J’ai eu mes premières règles à 11 ans. Je savais ce qui se passait grâce aux cours de sciences à l’école et je m’y attendais. Mais je me souviens également avoir été envahie par un fort sentiment de honte dont je ne m’expliquais pas la cause. J’ai dissimulé l’événement à ma mère en utilisant d’énormes quantités de papier-toilette, jusqu’au moment où cela n’a plus été possible.
Environ un an plus tard, je rentrais de l’école à pied avec un copain lorsqu’il a commencé à se moquer de moi. Il hurlait carrément de rire. Il pointait le doigt vers mon short de sport blanc où s’étalait une grosse tache rouge. A nouveau, mon émotion dominante a été la honte.

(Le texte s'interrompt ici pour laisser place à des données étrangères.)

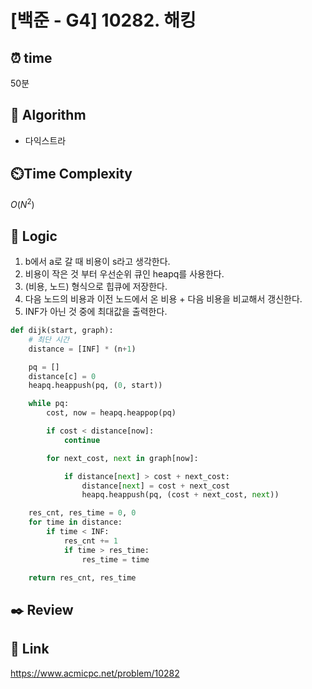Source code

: # [백준 - G4] 10282. 해킹
 
## ⏰  **time**
50분

## :pushpin: **Algorithm**
- 다익스트라

## ⏲️**Time Complexity**
$O(N^2)$

## :round_pushpin: **Logic**
1. b에서 a로 갈 때 비용이 s라고 생각한다.
2. 비용이 작은 것 부터 우선순위 큐인 heapq를 사용한다.
3. (비용, 노드) 형식으로 힙큐에 저장한다.
4. 다음 노드의 비용과 이전 노드에서 온 비용 + 다음 비용을 비교해서 갱신한다.
5. INF가 아닌 것 중에 최대값을 출력한다.
```python
def dijk(start, graph):
    # 최단 시간
    distance = [INF] * (n+1)

    pq = []
    distance[c] = 0
    heapq.heappush(pq, (0, start))

    while pq:
        cost, now = heapq.heappop(pq)

        if cost < distance[now]:
            continue

        for next_cost, next in graph[now]:

            if distance[next] > cost + next_cost:
                distance[next] = cost + next_cost
                heapq.heappush(pq, (cost + next_cost, next))

    res_cnt, res_time = 0, 0
    for time in distance:
        if time < INF:
            res_cnt += 1
            if time > res_time:
                res_time = time

    return res_cnt, res_time

```

## :black_nib: **Review**

## 📡 Link
https://www.acmicpc.net/problem/10282
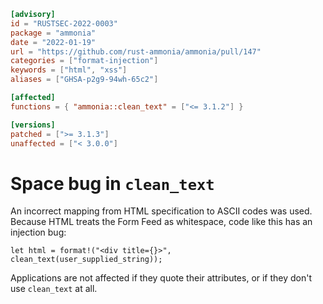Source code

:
 ```toml
[advisory]
id = "RUSTSEC-2022-0003"
package = "ammonia"
date = "2022-01-19"
url = "https://github.com/rust-ammonia/ammonia/pull/147"
categories = ["format-injection"]
keywords = ["html", "xss"]
aliases = ["GHSA-p2g9-94wh-65c2"]

[affected]
functions = { "ammonia::clean_text" = ["<= 3.1.2"] }

[versions]
patched = [">= 3.1.3"]
unaffected = ["< 3.0.0"]
```

# Space bug in `clean_text`

An incorrect mapping from HTML specification to ASCII codes was used.
Because HTML treats the Form Feed as whitespace, code like this has an injection bug:

    let html = format!("<div title={}>", clean_text(user_supplied_string));

Applications are not affected if they quote their attributes, or if they don't use `clean_text` at all.
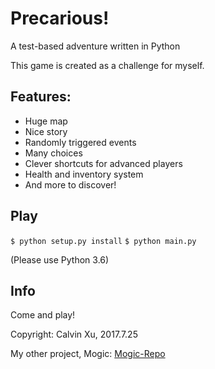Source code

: # Precarious!
A test-based adventure written in Python

This game is created as a challenge for myself.

## Features:

* Huge map
* Nice story
* Randomly triggered events
* Many choices
* Clever shortcuts for advanced players
* Health and inventory system
* And more to discover!

## Play
```$ python setup.py install```
```$ python main.py```

(Please use Python 3.6)

## Info

Come and play!

Copyright: Calvin Xu, 2017.7.25

My other project, Mogic: [Mogic-Repo](https://github.com/Calvin-Xu/Mogic)
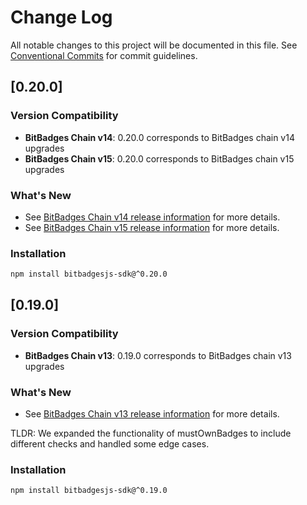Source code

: # Change Log

All notable changes to this project will be documented in this file.
See [Conventional Commits](https://conventionalcommits.org) for commit guidelines.

## [0.20.0]

### Version Compatibility

- **BitBadges Chain v14**: 0.20.0 corresponds to BitBadges chain v14 upgrades
- **BitBadges Chain v15**: 0.20.0 corresponds to BitBadges chain v15 upgrades

### What's New

- See [BitBadges Chain v14 release information](https://github.com/BitBadges/bitbadgeschain/releases/tag/v14) for more details.
- See [BitBadges Chain v15 release information](https://github.com/BitBadges/bitbadgeschain/releases/tag/v15) for more details.

### Installation

```bash
npm install bitbadgesjs-sdk@^0.20.0
```

## [0.19.0]

### Version Compatibility

- **BitBadges Chain v13**: 0.19.0 corresponds to BitBadges chain v13 upgrades

### What's New

- See [BitBadges Chain v13 release information](https://github.com/BitBadges/bitbadgeschain/releases/tag/v13) for more details.

TLDR: We expanded the functionality of mustOwnBadges to include different checks and handled some edge cases.

### Installation

```bash
npm install bitbadgesjs-sdk@^0.19.0
```
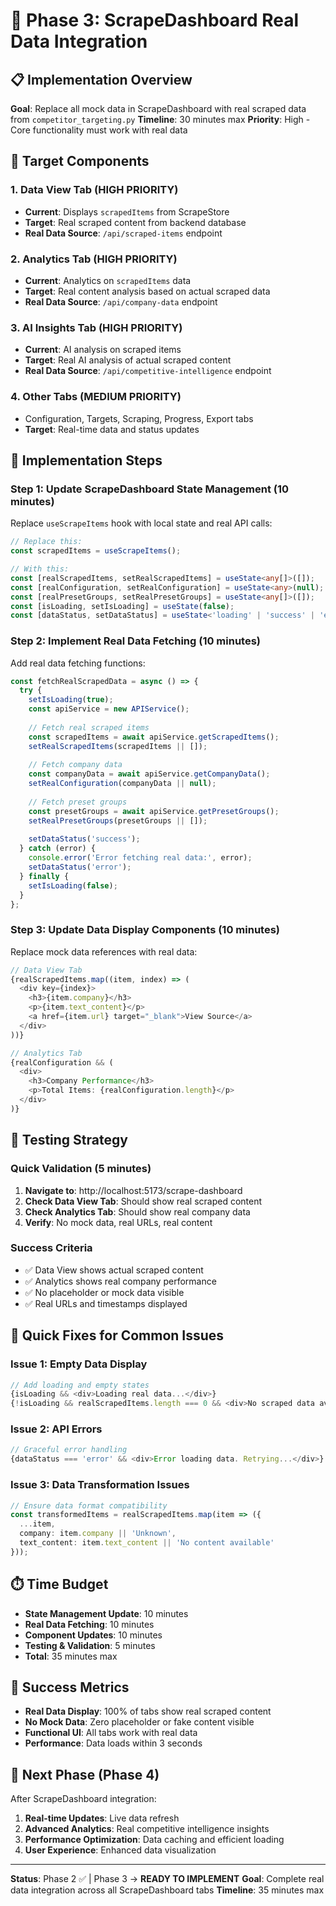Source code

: # 🚀 **Phase 3: ScrapeDashboard Real Data Integration**

## **📋 Implementation Overview**

**Goal**: Replace all mock data in ScrapeDashboard with real scraped data from `competitor_targeting.py`
**Timeline**: 30 minutes max
**Priority**: High - Core functionality must work with real data

## **🎯 Target Components**

### **1. Data View Tab (HIGH PRIORITY)**
- **Current**: Displays `scrapedItems` from ScrapeStore
- **Target**: Real scraped content from backend database
- **Real Data Source**: `/api/scraped-items` endpoint

### **2. Analytics Tab (HIGH PRIORITY)**  
- **Current**: Analytics on `scrapedItems` data
- **Target**: Real content analysis based on actual scraped data
- **Real Data Source**: `/api/company-data` endpoint

### **3. AI Insights Tab (HIGH PRIORITY)**
- **Current**: AI analysis on scraped items
- **Target**: Real AI analysis of actual scraped content
- **Real Data Source**: `/api/competitive-intelligence` endpoint

### **4. Other Tabs (MEDIUM PRIORITY)**
- Configuration, Targets, Scraping, Progress, Export tabs
- **Target**: Real-time data and status updates

## **🔧 Implementation Steps**

### **Step 1: Update ScrapeDashboard State Management (10 minutes)**
Replace `useScrapeItems` hook with local state and real API calls:

```typescript
// Replace this:
const scrapedItems = useScrapeItems();

// With this:
const [realScrapedItems, setRealScrapedItems] = useState<any[]>([]);
const [realConfiguration, setRealConfiguration] = useState<any>(null);
const [realPresetGroups, setRealPresetGroups] = useState<any[]>([]);
const [isLoading, setIsLoading] = useState(false);
const [dataStatus, setDataStatus] = useState<'loading' | 'success' | 'error' | 'no_data'>('loading');
```

### **Step 2: Implement Real Data Fetching (10 minutes)**
Add real data fetching functions:

```typescript
const fetchRealScrapedData = async () => {
  try {
    setIsLoading(true);
    const apiService = new APIService();
    
    // Fetch real scraped items
    const scrapedItems = await apiService.getScrapedItems();
    setRealScrapedItems(scrapedItems || []);
    
    // Fetch company data
    const companyData = await apiService.getCompanyData();
    setRealConfiguration(companyData || null);
    
    // Fetch preset groups
    const presetGroups = await apiService.getPresetGroups();
    setRealPresetGroups(presetGroups || []);
    
    setDataStatus('success');
  } catch (error) {
    console.error('Error fetching real data:', error);
    setDataStatus('error');
  } finally {
    setIsLoading(false);
  }
};
```

### **Step 3: Update Data Display Components (10 minutes)**
Replace mock data references with real data:

```typescript
// Data View Tab
{realScrapedItems.map((item, index) => (
  <div key={index}>
    <h3>{item.company}</h3>
    <p>{item.text_content}</p>
    <a href={item.url} target="_blank">View Source</a>
  </div>
))}

// Analytics Tab  
{realConfiguration && (
  <div>
    <h3>Company Performance</h3>
    <p>Total Items: {realConfiguration.length}</p>
  </div>
)}
```

## **🧪 Testing Strategy**

### **Quick Validation (5 minutes)**
1. **Navigate to**: http://localhost:5173/scrape-dashboard
2. **Check Data View Tab**: Should show real scraped content
3. **Check Analytics Tab**: Should show real company data
4. **Verify**: No mock data, real URLs, real content

### **Success Criteria**
- ✅ Data View shows actual scraped content
- ✅ Analytics shows real company performance
- ✅ No placeholder or mock data visible
- ✅ Real URLs and timestamps displayed

## **🚨 Quick Fixes for Common Issues**

### **Issue 1: Empty Data Display**
```typescript
// Add loading and empty states
{isLoading && <div>Loading real data...</div>}
{!isLoading && realScrapedItems.length === 0 && <div>No scraped data available</div>}
```

### **Issue 2: API Errors**
```typescript
// Graceful error handling
{dataStatus === 'error' && <div>Error loading data. Retrying...</div>}
```

### **Issue 3: Data Transformation Issues**
```typescript
// Ensure data format compatibility
const transformedItems = realScrapedItems.map(item => ({
  ...item,
  company: item.company || 'Unknown',
  text_content: item.text_content || 'No content available'
}));
```

## **⏱️ Time Budget**

- **State Management Update**: 10 minutes
- **Real Data Fetching**: 10 minutes  
- **Component Updates**: 10 minutes
- **Testing & Validation**: 5 minutes
- **Total**: 35 minutes max

## **🎯 Success Metrics**

- **Real Data Display**: 100% of tabs show real scraped content
- **No Mock Data**: Zero placeholder or fake content visible
- **Functional UI**: All tabs work with real data
- **Performance**: Data loads within 3 seconds

## **🚀 Next Phase (Phase 4)**

After ScrapeDashboard integration:
1. **Real-time Updates**: Live data refresh
2. **Advanced Analytics**: Real competitive intelligence insights
3. **Performance Optimization**: Data caching and efficient loading
4. **User Experience**: Enhanced data visualization

---

**Status**: Phase 2 ✅ | Phase 3 → **READY TO IMPLEMENT**
**Goal**: Complete real data integration across all ScrapeDashboard tabs
**Timeline**: 35 minutes max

Beaucoup de femmes sont dans le même cas

Il y a deux ans environ, une chose similaire m’est arrivée dans un restaurant. Une dame s’est précipitée vers moi pour me dire que j’avais eu “un accident”. Elle a indiqué mon short, et j’ai ressenti la même chose. Je ne pouvais pas traiter cet incident comme n’importe quel autre, comme si j’avais taché ma robe avec de la nourriture ou du vin rouge.

Je suis aujourd’hui une femme de 31 ans et je continue à éprouver la honte associée aux menstruations. Je sais que beaucoup de femmes sont dans le même cas.

Element inconnu

Au Botswana, où j’ai grandi, le sujet des règles a toujours été évoqué à voix basse. Les femmes plus âgées le traitaient comme un secret, une chose dont on ne devait parler qu’avec d’autres femmes. Les femmes chuchotaient lorsqu’elles abordaient la question et les hommes l’évitaient. Nous les appelions “tante Flo” ou “le visiteur” ou autre chose, l’important étant de ne pas les appeler par leur nom. Entendre quelqu’un prononcer le mot “règles” provoquait de l’embarras.

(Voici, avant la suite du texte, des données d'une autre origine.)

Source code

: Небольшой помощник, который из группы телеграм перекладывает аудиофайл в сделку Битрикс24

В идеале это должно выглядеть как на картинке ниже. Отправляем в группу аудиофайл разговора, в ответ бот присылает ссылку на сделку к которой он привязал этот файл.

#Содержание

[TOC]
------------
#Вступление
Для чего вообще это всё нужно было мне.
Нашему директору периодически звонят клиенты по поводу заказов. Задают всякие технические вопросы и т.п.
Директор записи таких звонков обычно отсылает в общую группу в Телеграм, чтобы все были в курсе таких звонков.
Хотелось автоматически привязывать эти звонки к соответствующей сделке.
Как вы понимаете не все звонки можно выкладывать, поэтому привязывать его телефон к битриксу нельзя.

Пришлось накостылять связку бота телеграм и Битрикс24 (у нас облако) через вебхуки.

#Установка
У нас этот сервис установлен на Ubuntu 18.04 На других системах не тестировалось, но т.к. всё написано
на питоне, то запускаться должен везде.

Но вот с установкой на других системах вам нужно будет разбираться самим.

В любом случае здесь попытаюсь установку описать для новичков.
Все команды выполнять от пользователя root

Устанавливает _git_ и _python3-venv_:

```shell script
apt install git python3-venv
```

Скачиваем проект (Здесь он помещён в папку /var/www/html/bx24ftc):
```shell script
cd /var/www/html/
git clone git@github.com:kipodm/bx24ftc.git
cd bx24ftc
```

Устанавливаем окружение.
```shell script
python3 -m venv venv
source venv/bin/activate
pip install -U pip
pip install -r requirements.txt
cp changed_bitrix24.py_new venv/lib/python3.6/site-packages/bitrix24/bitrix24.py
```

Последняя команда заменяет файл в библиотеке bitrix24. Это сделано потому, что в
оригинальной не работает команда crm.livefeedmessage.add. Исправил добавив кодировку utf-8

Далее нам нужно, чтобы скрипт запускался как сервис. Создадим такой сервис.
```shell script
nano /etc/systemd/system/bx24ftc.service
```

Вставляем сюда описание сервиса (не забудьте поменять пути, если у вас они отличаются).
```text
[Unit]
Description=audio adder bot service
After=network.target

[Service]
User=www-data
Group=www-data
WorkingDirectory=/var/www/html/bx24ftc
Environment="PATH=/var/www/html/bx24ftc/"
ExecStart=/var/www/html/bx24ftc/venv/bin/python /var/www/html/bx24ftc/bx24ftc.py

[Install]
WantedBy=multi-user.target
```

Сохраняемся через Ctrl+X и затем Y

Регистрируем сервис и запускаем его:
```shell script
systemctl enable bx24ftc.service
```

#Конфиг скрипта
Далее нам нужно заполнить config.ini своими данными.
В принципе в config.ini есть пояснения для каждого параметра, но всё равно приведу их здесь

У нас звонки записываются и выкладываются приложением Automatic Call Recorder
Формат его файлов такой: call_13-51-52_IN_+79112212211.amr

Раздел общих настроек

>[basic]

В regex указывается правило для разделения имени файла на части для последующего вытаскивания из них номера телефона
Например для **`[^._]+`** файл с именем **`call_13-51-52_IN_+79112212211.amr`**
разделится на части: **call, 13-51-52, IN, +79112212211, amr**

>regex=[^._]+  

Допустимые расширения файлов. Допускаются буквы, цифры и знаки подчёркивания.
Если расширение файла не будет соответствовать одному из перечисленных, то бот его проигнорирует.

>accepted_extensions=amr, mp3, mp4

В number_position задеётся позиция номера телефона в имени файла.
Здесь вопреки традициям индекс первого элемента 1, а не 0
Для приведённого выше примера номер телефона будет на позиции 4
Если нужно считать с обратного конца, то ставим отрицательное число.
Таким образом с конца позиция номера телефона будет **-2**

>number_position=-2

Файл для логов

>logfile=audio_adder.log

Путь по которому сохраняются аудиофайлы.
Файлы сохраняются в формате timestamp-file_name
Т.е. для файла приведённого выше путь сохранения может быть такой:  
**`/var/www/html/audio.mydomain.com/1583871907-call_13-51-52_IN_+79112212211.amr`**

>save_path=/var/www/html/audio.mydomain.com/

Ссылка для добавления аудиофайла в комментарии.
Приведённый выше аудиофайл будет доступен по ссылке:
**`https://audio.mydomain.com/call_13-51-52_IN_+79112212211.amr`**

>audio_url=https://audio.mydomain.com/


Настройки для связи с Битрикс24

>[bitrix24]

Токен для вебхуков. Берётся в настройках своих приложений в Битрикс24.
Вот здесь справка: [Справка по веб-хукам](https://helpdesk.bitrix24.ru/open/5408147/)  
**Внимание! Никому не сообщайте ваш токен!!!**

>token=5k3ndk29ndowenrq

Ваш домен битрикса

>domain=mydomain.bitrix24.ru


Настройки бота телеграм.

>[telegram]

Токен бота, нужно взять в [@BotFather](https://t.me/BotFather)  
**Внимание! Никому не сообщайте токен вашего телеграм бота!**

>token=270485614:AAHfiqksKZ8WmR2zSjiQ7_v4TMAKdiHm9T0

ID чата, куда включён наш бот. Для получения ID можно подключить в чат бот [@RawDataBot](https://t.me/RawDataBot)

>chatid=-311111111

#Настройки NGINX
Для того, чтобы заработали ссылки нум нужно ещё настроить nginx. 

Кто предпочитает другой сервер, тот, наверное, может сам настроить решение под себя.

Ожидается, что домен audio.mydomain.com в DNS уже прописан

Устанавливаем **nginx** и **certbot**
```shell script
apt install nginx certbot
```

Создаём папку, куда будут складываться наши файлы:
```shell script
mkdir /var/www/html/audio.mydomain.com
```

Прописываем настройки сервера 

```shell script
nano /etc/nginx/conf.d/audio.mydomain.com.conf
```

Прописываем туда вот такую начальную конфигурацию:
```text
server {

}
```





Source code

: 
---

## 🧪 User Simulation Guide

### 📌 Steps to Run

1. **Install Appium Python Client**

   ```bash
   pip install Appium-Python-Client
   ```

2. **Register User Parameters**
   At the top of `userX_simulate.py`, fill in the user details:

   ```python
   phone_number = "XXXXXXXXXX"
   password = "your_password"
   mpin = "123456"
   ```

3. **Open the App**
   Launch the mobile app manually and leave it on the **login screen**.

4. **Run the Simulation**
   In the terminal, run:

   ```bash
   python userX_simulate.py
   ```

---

Croyances culturelles négatives

La stigmatisation des règles laisse peu de place au dialogue. Il serait pourtant bon qu’il y en ait un. Pourquoi l’hygiène féminine ne serait-elle pas prise autant au sérieux que les autres questions de santé ? Les attitudes culturelles rendent difficile de demander aux décideurs politiques, par exemple, la gratuité des serviettes hygiéniques. Comment exiger une telle chose lorsque la culture dans laquelle on vit interdit aux filles et aux femmes qui ont leurs règles de cuisiner, de prier et dans certains cas d’aller à l’école ? Dès leur plus jeune âge, les filles sont exposées à un message négatif sur leur corps.
Le principal obstacle à la gratuité des produits d’hygiène menstruelle est le fait qu’on ne parle pas ouvertement des règles et que, lorsqu’on le fait, c’est sous l’influence de croyances culturelles négatives.

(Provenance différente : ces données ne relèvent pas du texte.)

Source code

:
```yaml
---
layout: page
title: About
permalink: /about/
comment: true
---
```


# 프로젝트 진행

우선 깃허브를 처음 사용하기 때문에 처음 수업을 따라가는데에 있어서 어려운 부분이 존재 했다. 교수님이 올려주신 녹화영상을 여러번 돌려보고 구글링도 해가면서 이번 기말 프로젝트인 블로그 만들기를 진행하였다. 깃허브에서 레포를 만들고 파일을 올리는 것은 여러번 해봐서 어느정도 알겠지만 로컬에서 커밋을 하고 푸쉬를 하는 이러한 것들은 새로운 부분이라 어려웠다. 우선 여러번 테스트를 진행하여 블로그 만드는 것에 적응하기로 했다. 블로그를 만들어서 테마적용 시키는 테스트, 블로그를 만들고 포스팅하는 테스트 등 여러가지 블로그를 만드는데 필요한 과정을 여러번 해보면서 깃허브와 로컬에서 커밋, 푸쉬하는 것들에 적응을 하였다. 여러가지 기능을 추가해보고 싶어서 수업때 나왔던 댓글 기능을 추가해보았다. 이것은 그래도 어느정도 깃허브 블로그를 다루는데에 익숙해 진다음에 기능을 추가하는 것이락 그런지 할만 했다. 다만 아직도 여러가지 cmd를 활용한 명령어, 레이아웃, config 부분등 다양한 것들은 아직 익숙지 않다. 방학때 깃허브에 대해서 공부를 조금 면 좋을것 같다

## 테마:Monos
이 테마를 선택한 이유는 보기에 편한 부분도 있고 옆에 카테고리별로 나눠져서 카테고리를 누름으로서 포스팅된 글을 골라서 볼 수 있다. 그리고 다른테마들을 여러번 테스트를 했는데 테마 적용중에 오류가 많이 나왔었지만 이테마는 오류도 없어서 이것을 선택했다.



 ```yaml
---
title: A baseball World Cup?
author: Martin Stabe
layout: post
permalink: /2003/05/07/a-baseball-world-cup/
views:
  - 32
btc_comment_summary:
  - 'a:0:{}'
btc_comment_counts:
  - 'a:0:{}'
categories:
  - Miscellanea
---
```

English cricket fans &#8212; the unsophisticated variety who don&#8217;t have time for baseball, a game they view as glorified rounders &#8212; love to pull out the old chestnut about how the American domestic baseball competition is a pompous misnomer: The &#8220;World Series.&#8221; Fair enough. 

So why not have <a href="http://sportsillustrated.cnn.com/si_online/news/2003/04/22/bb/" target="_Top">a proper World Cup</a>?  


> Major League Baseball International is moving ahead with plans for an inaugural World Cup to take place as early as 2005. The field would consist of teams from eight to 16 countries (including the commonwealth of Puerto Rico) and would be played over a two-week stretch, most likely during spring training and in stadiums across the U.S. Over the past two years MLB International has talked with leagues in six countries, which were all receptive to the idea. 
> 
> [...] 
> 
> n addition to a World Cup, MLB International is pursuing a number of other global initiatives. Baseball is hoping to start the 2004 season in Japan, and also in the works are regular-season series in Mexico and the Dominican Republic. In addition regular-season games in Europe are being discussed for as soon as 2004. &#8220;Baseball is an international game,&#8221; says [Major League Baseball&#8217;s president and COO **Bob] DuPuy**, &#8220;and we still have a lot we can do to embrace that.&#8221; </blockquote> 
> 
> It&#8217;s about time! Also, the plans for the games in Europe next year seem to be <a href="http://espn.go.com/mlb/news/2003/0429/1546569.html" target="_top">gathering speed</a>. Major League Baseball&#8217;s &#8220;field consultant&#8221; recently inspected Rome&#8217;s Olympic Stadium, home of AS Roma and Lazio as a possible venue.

Pour surmonter cela, nous devons arrêter de stigmatiser les menstruations. Nous devons apprendre aux garçons et aux hommes l’importance d’un dialogue libre sur le sujet. En Afrique, les hommes sont beaucoup plus nombreux que les femmes dans les gouvernements et à la tête des entreprises. Il est impératif d’admettre que la santé menstruelle n’est pas un “problème de femmes”, mais qu’elle concerne tout le monde : les femmes ne peuvent pas développer l’Afrique si leur santé menstruelle ne reçoit pas la considération qui lui est due.
Certains gouvernements ont fait des progrès notables. Le Kenya a par exemple diminué les taxes à l’importation sur les produits d’hygiène féminine en 2011, ce qui a fait baisser leur prix de 18 % [ils avaient déjà été exonérés de la taxe sur les ventes en 2004].

Mais il reste encore beaucoup à faire. Donner une priorité élevée à la santé des femmes serait une bonne chose pour l’économie de l’Afrique. Toutes les filles et toutes les femmes doivent avoir accès aux produits d’hygiène féminine afin de pouvoir contribuer pleinement au développement national.